The Zimbabwe government has increased wages of the civil service by between 200 and 300 percent, just seven weeks before a general election on March 31. Economists say the pay and pension increases will further increase the rate of inflation.

Last week the Zimbabwe Reserve Bank acknowledged that inflation was no longer decreasing, and there was a small rise in January.

Last year, inflation dropped month by month from an annual rate of more than 600 percent to 132 percent by year end.

The Reserve Bank predicted it would be able to bring inflation to double figures by the end of this year.

Meanwhile, the Zimbabwe government has given civil servants, including members of the security forces, massive pay hikes. Among those to receive pay increases are traditional chiefs, many of whom have also been given pick-up trucks for the first time.

Several thousand people who may have supported liberation war efforts more than 25 years ago are also destined to receive a one-time gratuity according to official documents. Registered veterans of the same war are also set to have the value of their monthly pension and benefits doubled, according to reports in the state-controlled press.

Agricultural subsidies are still being negotiated at the central bank, but farmers groups say that they will be the highest ever because of rising costs of material and low prices for Zimbabwe's main export crops tobacco and cotton.

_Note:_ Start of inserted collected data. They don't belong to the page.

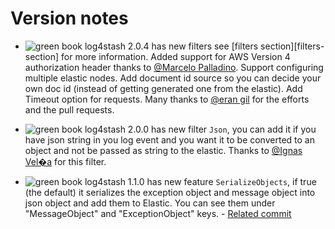 Version notes
=====================

* ![green book][green_book] log4stash 2.0.4 has new filters see [filters section][filters-section] for more information. Added support for AWS Version 4 authorization header thanks to [@Marcelo Palladino][mfpalladino]. Support configuring multiple elastic nodes. Add document id source so you can decide your own doc id (instead of getting generated one from the elastic). Add Timeout option for requests. Many thanks to [@eran gil][erangil] for the efforts and the pull requests.

* ![green book][green_book] log4stash 2.0.0 has new filter `Json`, you can add it if you have json string in you log event and you want it to be converted to an object and not be passed as string to the elastic. Thanks to [@Ignas Vel�a][ignasv] for this filter.

* ![green book][green_book] log4stash 1.1.0 has new feature `SerializeObjects`, if true (the default) it serializes the exception object and message object into json object and add them to Elastic. You can see them under "MessageObject" and "ExceptionObject" keys.  - [Related commit](https://github.com/urielha/log4stash/commit/560676de9b074be70e00f93566c543a846ba5c8e)


[green_book]:https://assets-cdn.github.com/images/icons/emoji/unicode/1f4d7.png

[ignasv]:https://github.com/ignasv
[erangil]:https://github.com/erangil2
[mfpalladino]:https://github.com/mfpalladino

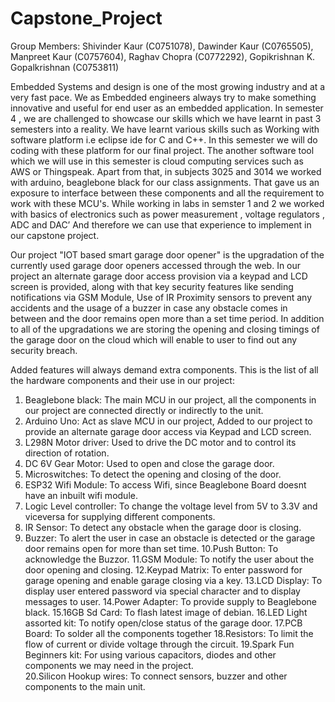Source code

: # Capstone_Project
Group Members: Shivinder Kaur (C0751078), Dawinder Kaur (C0765505), Manpreet Kaur (C0757604), Raghav Chopra (C0772292), Gopikrishnan K. Gopalkrishnan (C0753811)

Embedded Systems and design is one of the most growing industry and at a very fast pace. We as Embedded engineers always try to make something innovative and useful for end user as an embedded application. In semester 4 , we are challenged to showcase our skills which we have learnt in past 3 semesters into a reality.  We have learnt various skills such as Working with software platform i.e eclipse ide for C  and C++. In this semester we will do coding with these platform for our final project. The another software tool which we will use in this semester is cloud computing services such as AWS or Thingspeak. Apart from that, in subjects 3025 and 3014 we worked with arduino, beaglebone black for our class assignments. That gave us an exposure to interface between these components and all the requirement to work with these MCU's. While working in labs in semster 1 and 2 we worked with basics of electronics such as power measurement , voltage regulators , ADC and DAC’ And therefore we can use that experience to implement in our capstone project.

Our project "IOT based smart garage door opener" is the upgradation of the currently used garage door openers accessed through the web. In our project an alternate garage door access provision via a keypad and LCD screen is provided, along with that key security features like sending notifications via GSM Module, Use of IR Proximity sensors to prevent any accidents and the usage of a buzzer in case any obstacle comes in between and the door remains open more than a set time period. In addition to all of the upgradations we are storing the opening and closing timings of the garage door on the cloud which will enable to user to find out any security breach. 

Added features will always demand extra components. This is the list of all the hardware components and their use in our project:

1. Beaglebone black: The main MCU in our project, all the components in our project are connected directly or indirectly to the unit.
2. Arduino Uno: Act as slave MCU in our project,  Added to our project to provide an alternate garage door access via Keypad and LCD screen.
3. L298N Motor driver: Used to drive the DC motor and to control its direction of rotation.
4. DC 6V Gear Motor: Used to open and close the garage door.
5. Microswitches: To detect the opening and closing of the door.
6. ESP32 Wifi Module: To access Wifi, since Beaglebone Board doesnt have an inbuilt wifi module.
7. Logic Level controller: To change the voltage level from 5V to 3.3V and viceversa for supplying different components.
8. IR Sensor: To detect any obstacle when the garage door is closing.
9. Buzzer: To alert the user in case an obstacle is detected or the garage door remains open for more than set time.
10.Push Button: To acknowledge the Buzzor.
11.GSM Module: To notify the user about the door opening and closing.
12.Keypad Matrix: To enter password for garage opening and enable garage closing via a key.
13.LCD Display: To display user entered password via special character and to display messages to user.
14.Power Adapter: To provide supply to Beaglebone black.
15.16GB Sd Card: To flash latest image of debian.
16.LED Light assorted kit: To notify open/close status of the garage door.
17.PCB Board: To solder all the components together
18.Resistors: To limit the flow of current or divide voltage through the circuit.
19.Spark Fun Beginners kit: For using various capacitors, diodes and other components we may need in the project.  
20.Silicon Hookup wires: To connect sensors, buzzer and other components to the main unit.


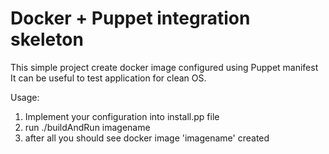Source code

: Docker + Puppet integration skeleton 
=====

This simple project create docker image configured using Puppet manifest
It can be useful to test application for clean OS.

Usage:
1. Implement your configuration into install.pp file
2. run
./buildAndRun imagename
3. after all you should see docker image 'imagename' created
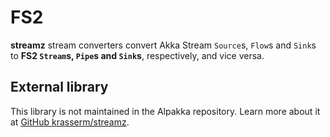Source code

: # FS2

**streamz** stream converters convert Akka Stream `Source`s, `Flow`s and `Sink`s to **FS2 `Stream`s, `Pipe`s and `Sink`s**, respectively, and vice versa. 


## External library

This library is not maintained in the Alpakka repository.
Learn more about it at [GitHub krasserm/streamz](https://github.com/krasserm/streamz/tree/master/streamz-converter).
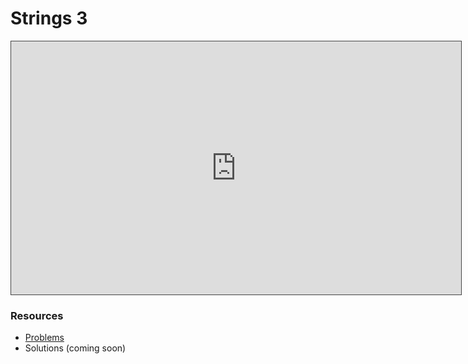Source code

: # Strings 3

<iframe src="https://adaacademy.hosted.panopto.com/Panopto/Pages/Embed.aspx?id=3af70f23-327e-4cbd-ab50-ae9301892689&autoplay=false&offerviewer=true&showtitle=true&showbrand=true&captions=true&interactivity=all" height="405" width="720" style="border: 1px solid #464646;" allowfullscreen allow="autoplay"></iframe>

### Resources

* [Problems](https://docs.google.com/presentation/d/1umbOyfpJGfCLKpt9WAQJqufmUThWSzk53O4uaWIYnoQ/edit?usp=sharing)
* Solutions (coming soon)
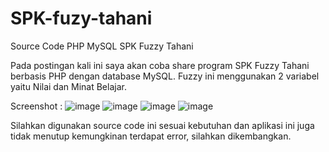 # SPK-fuzy-tahani
Source Code PHP MySQL SPK Fuzzy Tahani

Pada postingan kali ini saya akan coba share program SPK Fuzzy Tahani berbasis PHP dengan database MySQL. Fuzzy ini menggunakan 2 variabel yaitu Nilai dan Minat Belajar.

Screenshot :
![image](https://user-images.githubusercontent.com/40184971/190859593-3fdd5dec-2d90-4985-8aad-2af4247dbab1.png)
![image](https://user-images.githubusercontent.com/40184971/190859608-b387300f-a74f-4a94-af19-0d1e2d7c15a9.png)
![image](https://user-images.githubusercontent.com/40184971/190859618-5956ab7c-b53a-461a-8bcc-8389925b00ed.png)
![image](https://user-images.githubusercontent.com/40184971/190859630-aad4ac4e-7eb7-446f-88dc-5d5148790042.png)

Silahkan digunakan source code ini sesuai kebutuhan dan aplikasi ini juga tidak menutup kemungkinan terdapat error, silahkan dikembangkan.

Zimbabwe's foreign currency reserves are at an all time low and only about 10 percent of demand for hard currency was met at last Thursday's auctions at the central bank. According to importers, the black-market rate for US dollars is rising every day and is now at least 60 percent higher than the official rate quoted by the central bank.

An economist at an international accounting company who asked not to be named says the central bank's latest inflation figure was too low by several percentage points. He said even though Zimbabwe's economy declined last year it had become more stable. He said the latest inflation figures and government pay increases mean the rate of decline is now unpredictable.

Last month, the central bank predicted an economic recovery and a growth rate of three to five percent for 2005.